Harder said that before Jones told him the specifics of being a furry, he noticed a number of drawings of foxes adorning Jones' walls, and when asked, Jones told him that they were pictures of his boyfriend.
Piles and piles of stuffed animals could be found around the room, he said, and recounts walking in on his roommate lying disrobed between the bed sheets with every single one of them.
"I didn't know what to do," Harder said. "I talked to my mom, and she said it was really gross and perverted."
Jones explained that he liked the stuffed animals because they look like animals, and they are "fun to snuggle with." Snuggling and cuddling are a big part of Jones' draw to the furry fandom, or culture.
"(Snuggling is) one of the side effects of being a furry," Jones said.
Jones' sexuality and lifestyle bothered Harder, and eventually Jones moved out of the dorm room into his own apartment.
Arnold Leunes, an A&M; professor of psychology, said that because many furries are homosexual, and their behavior could be an alternate way to manifest their sexual preferences.
"It strikes me that there's a sexual motive," Leunes said. "It's not easy being gay in this society. (This) might be an attempt to find a little gentler touch to the whole thing.

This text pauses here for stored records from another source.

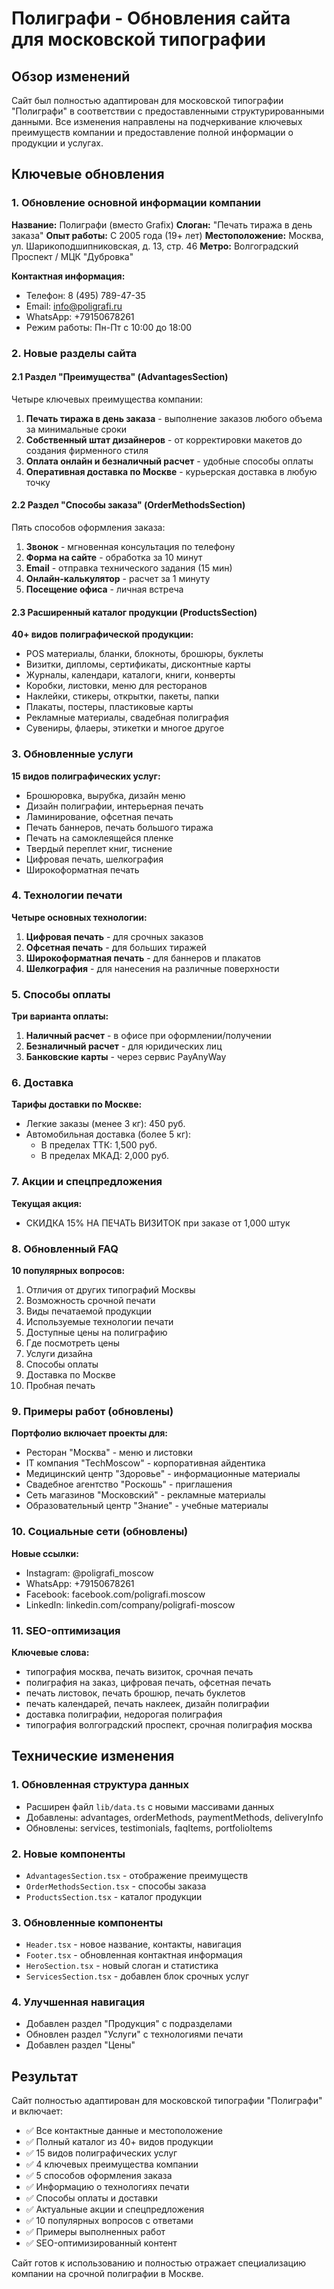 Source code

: # Полиграфи - Обновления сайта для московской типографии

## Обзор изменений

Сайт был полностью адаптирован для московской типографии "Полиграфи" в соответствии с предоставленными структурированными данными. Все изменения направлены на подчеркивание ключевых преимуществ компании и предоставление полной информации о продукции и услугах.

## Ключевые обновления

### 1. Обновление основной информации компании

**Название:** Полиграфи (вместо Grafix)
**Слоган:** "Печать тиража в день заказа"
**Опыт работы:** С 2005 года (19+ лет)
**Местоположение:** Москва, ул. Шарикоподшипниковская, д. 13, стр. 46
**Метро:** Волгоградский Проспект / МЦК "Дубровка"

**Контактная информация:**
- Телефон: 8 (495) 789-47-35
- Email: info@poligrafi.ru
- WhatsApp: +79150678261
- Режим работы: Пн-Пт с 10:00 до 18:00

### 2. Новые разделы сайта

#### 2.1 Раздел "Преимущества" (AdvantagesSection)
Четыре ключевых преимущества компании:
1. **Печать тиража в день заказа** - выполнение заказов любого объема за минимальные сроки
2. **Собственный штат дизайнеров** - от корректировки макетов до создания фирменного стиля
3. **Оплата онлайн и безналичный расчет** - удобные способы оплаты
4. **Оперативная доставка по Москве** - курьерская доставка в любую точку

#### 2.2 Раздел "Способы заказа" (OrderMethodsSection)
Пять способов оформления заказа:
1. **Звонок** - мгновенная консультация по телефону
2. **Форма на сайте** - обработка за 10 минут
3. **Email** - отправка технического задания (15 мин)
4. **Онлайн-калькулятор** - расчет за 1 минуту
5. **Посещение офиса** - личная встреча

#### 2.3 Расширенный каталог продукции (ProductsSection)
**40+ видов полиграфической продукции:**
- POS материалы, бланки, блокноты, брошюры, буклеты
- Визитки, дипломы, сертификаты, дисконтные карты
- Журналы, календари, каталоги, книги, конверты
- Коробки, листовки, меню для ресторанов
- Наклейки, стикеры, открытки, пакеты, папки
- Плакаты, постеры, пластиковые карты
- Рекламные материалы, свадебная полиграфия
- Сувениры, флаеры, этикетки и многое другое

### 3. Обновленные услуги

**15 видов полиграфических услуг:**
- Брошюровка, вырубка, дизайн меню
- Дизайн полиграфии, интерьерная печать
- Ламинирование, офсетная печать
- Печать баннеров, печать большого тиража
- Печать на самоклеящейся пленке
- Твердый переплет книг, тиснение
- Цифровая печать, шелкография
- Широкоформатная печать

### 4. Технологии печати

**Четыре основных технологии:**
1. **Цифровая печать** - для срочных заказов
2. **Офсетная печать** - для больших тиражей
3. **Широкоформатная печать** - для баннеров и плакатов
4. **Шелкография** - для нанесения на различные поверхности

### 5. Способы оплаты

**Три варианта оплаты:**
1. **Наличный расчет** - в офисе при оформлении/получении
2. **Безналичный расчет** - для юридических лиц
3. **Банковские карты** - через сервис PayAnyWay

### 6. Доставка

**Тарифы доставки по Москве:**
- Легкие заказы (менее 3 кг): 450 руб.
- Автомобильная доставка (более 5 кг):
  - В пределах ТТК: 1,500 руб.
  - В пределах МКАД: 2,000 руб.

### 7. Акции и спецпредложения

**Текущая акция:**
- СКИДКА 15% НА ПЕЧАТЬ ВИЗИТОК при заказе от 1,000 штук

### 8. Обновленный FAQ

**10 популярных вопросов:**
1. Отличия от других типографий Москвы
2. Возможность срочной печати
3. Виды печатаемой продукции
4. Используемые технологии печати
5. Доступные цены на полиграфию
6. Где посмотреть цены
7. Услуги дизайна
8. Способы оплаты
9. Доставка по Москве
10. Пробная печать

### 9. Примеры работ (обновлены)

**Портфолио включает проекты для:**
- Ресторан "Москва" - меню и листовки
- IT компания "TechMoscow" - корпоративная айдентика
- Медицинский центр "Здоровье" - информационные материалы
- Свадебное агентство "Роскошь" - приглашения
- Сеть магазинов "Московский" - рекламные материалы
- Образовательный центр "Знание" - учебные материалы

### 10. Социальные сети (обновлены)

**Новые ссылки:**
- Instagram: @poligrafi_moscow
- WhatsApp: +79150678261
- Facebook: facebook.com/poligrafi.moscow
- LinkedIn: linkedin.com/company/poligrafi-moscow

### 11. SEO-оптимизация

**Ключевые слова:**
- типография москва, печать визиток, срочная печать
- полиграфия на заказ, цифровая печать, офсетная печать
- печать листовок, печать брошюр, печать буклетов
- печать календарей, печать наклеек, дизайн полиграфии
- доставка полиграфии, недорогая полиграфия
- типография волгоградский проспект, срочная полиграфия москва

## Технические изменения

### 1. Обновленная структура данных
- Расширен файл `lib/data.ts` с новыми массивами данных
- Добавлены: advantages, orderMethods, paymentMethods, deliveryInfo
- Обновлены: services, testimonials, faqItems, portfolioItems

### 2. Новые компоненты
- `AdvantagesSection.tsx` - отображение преимуществ
- `OrderMethodsSection.tsx` - способы заказа
- `ProductsSection.tsx` - каталог продукции

### 3. Обновленные компоненты
- `Header.tsx` - новое название, контакты, навигация
- `Footer.tsx` - обновленная контактная информация
- `HeroSection.tsx` - новый слоган и статистика
- `ServicesSection.tsx` - добавлен блок срочных услуг

### 4. Улучшенная навигация
- Добавлен раздел "Продукция" с подразделами
- Обновлен раздел "Услуги" с технологиями печати
- Добавлен раздел "Цены"

## Результат

Сайт полностью адаптирован для московской типографии "Полиграфи" и включает:
- ✅ Все контактные данные и местоположение
- ✅ Полный каталог из 40+ видов продукции
- ✅ 15 видов полиграфических услуг
- ✅ 4 ключевых преимущества компании
- ✅ 5 способов оформления заказа
- ✅ Информацию о технологиях печати
- ✅ Способы оплаты и доставки
- ✅ Актуальные акции и спецпредложения
- ✅ 10 популярных вопросов с ответами
- ✅ Примеры выполненных работ
- ✅ SEO-оптимизированный контент

Сайт готов к использованию и полностью отражает специализацию компании на срочной полиграфии в Москве. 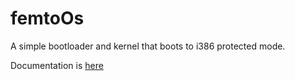 femtoOs
==========

A simple bootloader and kernel that boots to i386 protected mode.

Documentation is [here](http://blog.khubla.com/uncategorized/femtoos-a-simple-bootloader-and-protected-mode-kernel)


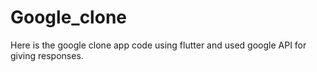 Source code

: # Google_clone
Here is the google clone app code using flutter and used google API for giving responses.
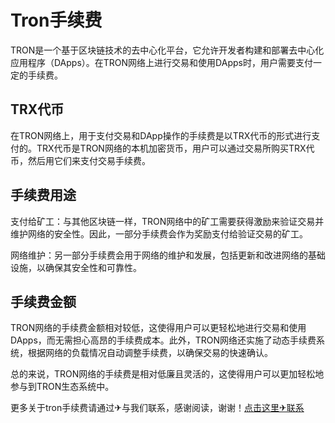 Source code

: # Tron手续费

TRON是一个基于区块链技术的去中心化平台，它允许开发者构建和部署去中心化应用程序（DApps）。在TRON网络上进行交易和使用DApps时，用户需要支付一定的手续费。

## TRX代币

在TRON网络上，用于支付交易和DApp操作的手续费是以TRX代币的形式进行支付的。TRX代币是TRON网络的本机加密货币，用户可以通过交易所购买TRX代币，然后用它们来支付交易手续费。

## 手续费用途

支付给矿工：与其他区块链一样，TRON网络中的矿工需要获得激励来验证交易并维护网络的安全性。因此，一部分手续费会作为奖励支付给验证交易的矿工。

网络维护：另一部分手续费会用于网络的维护和发展，包括更新和改进网络的基础设施，以确保其安全性和可靠性。

## 手续费金额

TRON网络的手续费金额相对较低，这使得用户可以更轻松地进行交易和使用DApps，而无需担心高昂的手续费成本。此外，TRON网络还实施了动态手续费系统，根据网络的负载情况自动调整手续费，以确保交易的快速确认。

总的来说，TRON网络的手续费是相对低廉且灵活的，这使得用户可以更加轻松地参与到TRON生态系统中。

更多关于tron手续费请通过✈与我们联系，感谢阅读，谢谢！[点击这里✈联系](https://trx.tw) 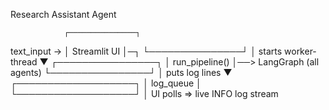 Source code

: Research Assistant Agent


                ┌───────────────┐
   text_input → │  Streamlit UI │─┐
                └───────────────┘ │  starts worker-thread
                                   ▼
                           ┌────────────────┐
                           │ run_pipeline() │──> LangGraph (all agents)
                           └────────────────┘
                                     │ puts log lines
                                     ▼
                          ┌───────────────────┐
                          │   log_queue       │
                          └───────────────────┘
                                     │
                    UI polls ⇒   live INFO log stream
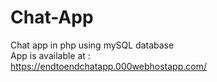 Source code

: # Chat-App
Chat app in php using mySQL database <br>
App is available at :<br>
https://endtoendchatapp.000webhostapp.com/
<br>

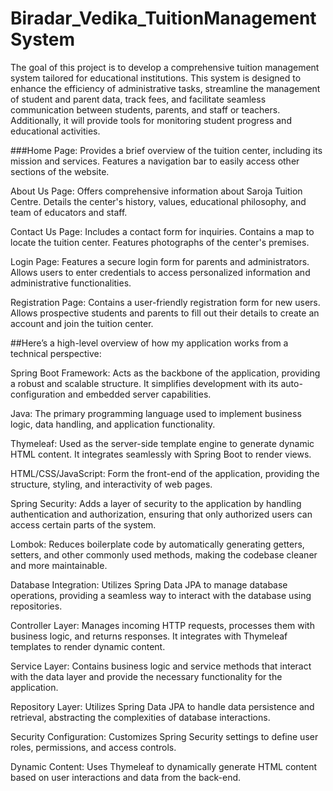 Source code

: # Biradar_Vedika_TuitionManagementSystem
The goal of this project is to develop a comprehensive tuition management system tailored for educational institutions. This system is designed to enhance the efficiency of administrative tasks, streamline the management of student and parent data, track fees, and facilitate seamless communication between students, parents, and staff or teachers. Additionally, it will provide tools for monitoring student progress and educational activities.

###Home Page:
Provides a brief overview of the tuition center, including its mission and services.
Features a navigation bar to easily access other sections of the website.

About Us Page:
Offers comprehensive information about Saroja Tuition Centre.
Details the center's history, values, educational philosophy, and team of educators and staff.

Contact Us Page:
Includes a contact form for inquiries.
Contains a map to locate the tuition center.
Features photographs of the center's premises.

Login Page:
Features a secure login form for parents and administrators.
Allows users to enter credentials to access personalized information and administrative functionalities.

Registration Page:
Contains a user-friendly registration form for new users.
Allows prospective students and parents to fill out their details to create an account and join the tuition center.


##Here’s a high-level overview of how my application works from a technical perspective:

Spring Boot Framework: Acts as the backbone of the application, providing a robust and scalable structure. It simplifies development with its auto-configuration and embedded server capabilities.

Java: The primary programming language used to implement business logic, data handling, and application functionality.

Thymeleaf: Used as the server-side template engine to generate dynamic HTML content. It integrates seamlessly with Spring Boot to render views.

HTML/CSS/JavaScript: Form the front-end of the application, providing the structure, styling, and interactivity of web pages.

Spring Security: Adds a layer of security to the application by handling authentication and authorization, ensuring that only authorized users can access certain parts of the system.

Lombok: Reduces boilerplate code by automatically generating getters, setters, and other commonly used methods, making the codebase cleaner and more maintainable.

Database Integration: Utilizes Spring Data JPA to manage database operations, providing a seamless way to interact with the database using repositories.

Controller Layer: Manages incoming HTTP requests, processes them with business logic, and returns responses. It integrates with Thymeleaf templates to render dynamic content.

Service Layer: Contains business logic and service methods that interact with the data layer and provide the necessary functionality for the application.

Repository Layer: Utilizes Spring Data JPA to handle data persistence and retrieval, abstracting the complexities of database interactions.

Security Configuration: Customizes Spring Security settings to define user roles, permissions, and access controls.

Dynamic Content: Uses Thymeleaf to dynamically generate HTML content based on user interactions and data from the back-end.



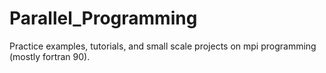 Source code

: Parallel_Programming
====================

Practice examples, tutorials, and small scale projects on mpi programming (mostly fortran 90).
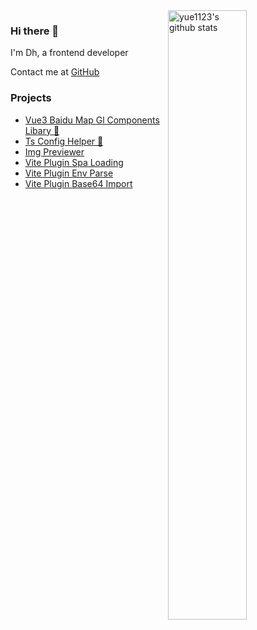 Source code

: <img align="right" alt="yue1123's github stats" width="50%" src="https://github-readme-stats.vercel.app/api?username=yue1123">

### Hi there 👋 

I'm Dh, a frontend developer

Contact me at [GitHub](https://github.com/yue1123)

### Projects
- [Vue3 Baidu Map Gl Components Libary 🌟](https://github.com/yue1123/vue3-baidu-map-gl)
- [Ts Config Helper 🌟](https://github.com/yue1123/ts-config-helper)
- [Img Previewer](https://github.com/yue1123/img-previewer)
- [Vite Plugin Spa Loading](https://github.com/yue1123/vite-plugin-spa-loading)
- [Vite Plugin Env Parse](https://github.com/yue1123/vite-plugin-env-parse)
- [Vite Plugin Base64 Import](https://github.com/yue1123/vite-plugin-base64-import)
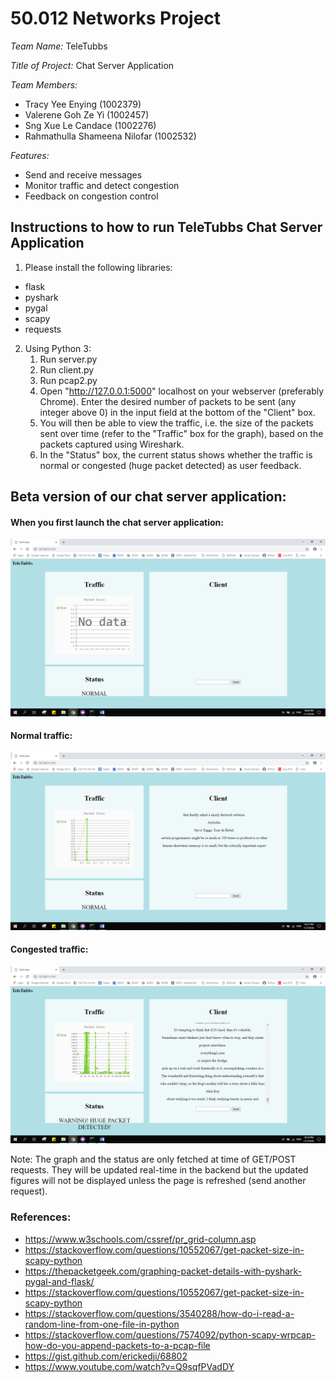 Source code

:# 50.012 Networks Project #

*Team Name:* TeleTubbs

*Title of Project:* Chat Server Application

*Team Members:*
* Tracy Yee Enying (1002379)
* Valerene Goh Ze Yi (1002457)
* Sng Xue Le Candace (1002276)
* Rahmathulla Shameena Nilofar (1002532)

*Features:*
* Send and receive messages
* Monitor traffic and detect congestion
* Feedback on congestion control

## Instructions to how to run TeleTubbs Chat Server Application ##

1. Please install the following libraries: 
* flask
* pyshark
* pygal
* scapy
* requests

2. Using Python 3:
	1. Run server.py
  	2. Run client.py
  	3. Run pcap2.py
  	4. Open "http://127.0.0.1:5000" localhost on your webserver (preferably Chrome). Enter the desired number of packets to be sent (any integer above 0) in the input field at the bottom of the "Client" box.
  	5. You will then be able to view the traffic, i.e. the size of the packets sent over time (refer to the "Traffic" box for the graph), based on the packets captured using Wireshark.
  	6. In the "Status" box, the current status shows whether the traffic is normal or congested (huge packet detected) as user feedback.

## Beta version of our chat server application: ##

#### When you first launch the chat server application: ####

![picture alt](https://github.com/shazii/Network_TeleTubbs/blob/master/screenshots/Launch%20Webpage.png)


#### Normal traffic: ####

![picture alt](https://github.com/shazii/Network_TeleTubbs/blob/master/screenshots/Normal%20Traffic.png)


#### Congested traffic: ####

![picture alt](https://github.com/shazii/Network_TeleTubbs/blob/master/screenshots/Congested%20Traffic.png)


Note: The graph and the status are only fetched at time of GET/POST requests. They will be updated real-time in the backend but the updated figures will not be displayed unless the page is refreshed (send another request).

### References: ###
* https://www.w3schools.com/cssref/pr_grid-column.asp
* https://stackoverflow.com/questions/10552067/get-packet-size-in-scapy-python
* https://thepacketgeek.com/graphing-packet-details-with-pyshark-pygal-and-flask/
* https://stackoverflow.com/questions/10552067/get-packet-size-in-scapy-python
* https://stackoverflow.com/questions/3540288/how-do-i-read-a-random-line-from-one-file-in-python
* https://stackoverflow.com/questions/7574092/python-scapy-wrpcap-how-do-you-append-packets-to-a-pcap-file
* https://gist.github.com/erickedji/68802
* https://www.youtube.com/watch?v=Q9sqfPVadDY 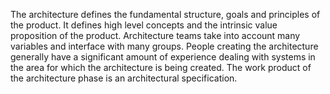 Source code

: 
The architecture defines the fundamental structure, goals and principles of the product. It defines high level concepts and the intrinsic value proposition of the product. Architecture teams take into account many variables and interface with many groups. People creating the architecture generally have a significant amount of experience dealing with systems in the area for which the architecture is being created. The work product of the architecture phase is an architectural specification.


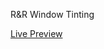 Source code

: R&R Window Tinting

<a href="https://asvirts.github.io/rr-window-tinting/" target="_blank">Live Preview</a> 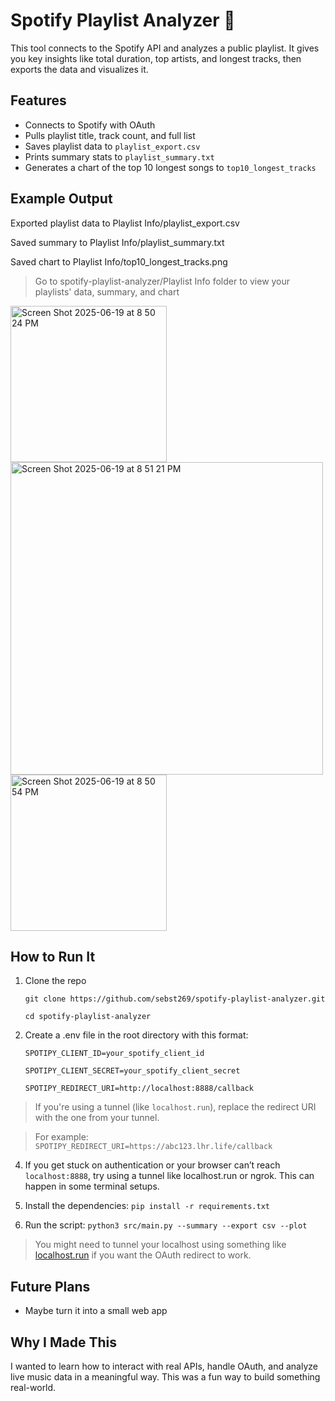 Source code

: # Spotify Playlist Analyzer 🎵

This tool connects to the Spotify API and analyzes a public playlist. It gives you key insights like total duration, top artists, and longest tracks, then exports the data and visualizes it.

## Features

- Connects to Spotify with OAuth
- Pulls playlist title, track count, and full list
- Saves playlist data to `playlist_export.csv`
- Prints summary stats to `playlist_summary.txt`
- Generates a chart of the top 10 longest songs to `top10_longest_tracks`

## Example Output

Exported playlist data to Playlist Info/playlist_export.csv

Saved summary to Playlist Info/playlist_summary.txt

Saved chart to Playlist Info/top10_longest_tracks.png

> Go to spotify-playlist-analyzer/Playlist Info folder to view your playlists' data, summary, and chart

<img width="250" alt="Screen Shot 2025-06-19 at 8 50 24 PM" src="https://github.com/user-attachments/assets/89300b0e-656c-4ba1-8927-b87db6f7c07a" />
<img width="500" alt="Screen Shot 2025-06-19 at 8 51 21 PM" src="https://github.com/user-attachments/assets/82ba9496-ceec-4976-8fcf-50f76e3b7558" />
<img width="250" alt="Screen Shot 2025-06-19 at 8 50 54 PM" src="https://github.com/user-attachments/assets/d3c71892-4d8f-4ce6-838c-831ca9f3d95d" />

## How to Run It

1. Clone the repo

   `git clone https://github.com/sebst269/spotify-playlist-analyzer.git`

   `cd spotify-playlist-analyzer`
   
3. Create a .env file in the root directory with this format:
  
   `SPOTIPY_CLIENT_ID=your_spotify_client_id`

   `SPOTIPY_CLIENT_SECRET=your_spotify_client_secret`

   `SPOTIPY_REDIRECT_URI=http://localhost:8888/callback`
   
> If you're using a tunnel (like `localhost.run`), replace the redirect URI with the one from your tunnel.

> For example: `SPOTIPY_REDIRECT_URI=https://abc123.lhr.life/callback`

4.  If you get stuck on authentication or your browser can’t reach `localhost:8888`, try using a tunnel like localhost.run or ngrok. This can happen in some terminal setups.

5.  Install the dependencies: `pip install -r requirements.txt`

6. Run the script: `python3 src/main.py --summary --export csv --plot`

> You might need to tunnel your localhost using something like [localhost.run](https://localhost.run) if you want the OAuth redirect to work.

## Future Plans

- Maybe turn it into a small web app

## Why I Made This

I wanted to learn how to interact with real APIs, handle OAuth, and analyze live music data in a meaningful way. This was a fun way to build something real-world.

Americans aren't too at ease with sex anyway."
Because people like Jones and some of his other Furry friends became involved as furries when they didn't fit in with any particular clique in high school, Leunes thinks their furry antics may be an attention-grabbing mechanism.
"Kids tend to be outrageous sometimes, " he said. "That's one of the nice things about being young; you can do some crazy, outrageous things."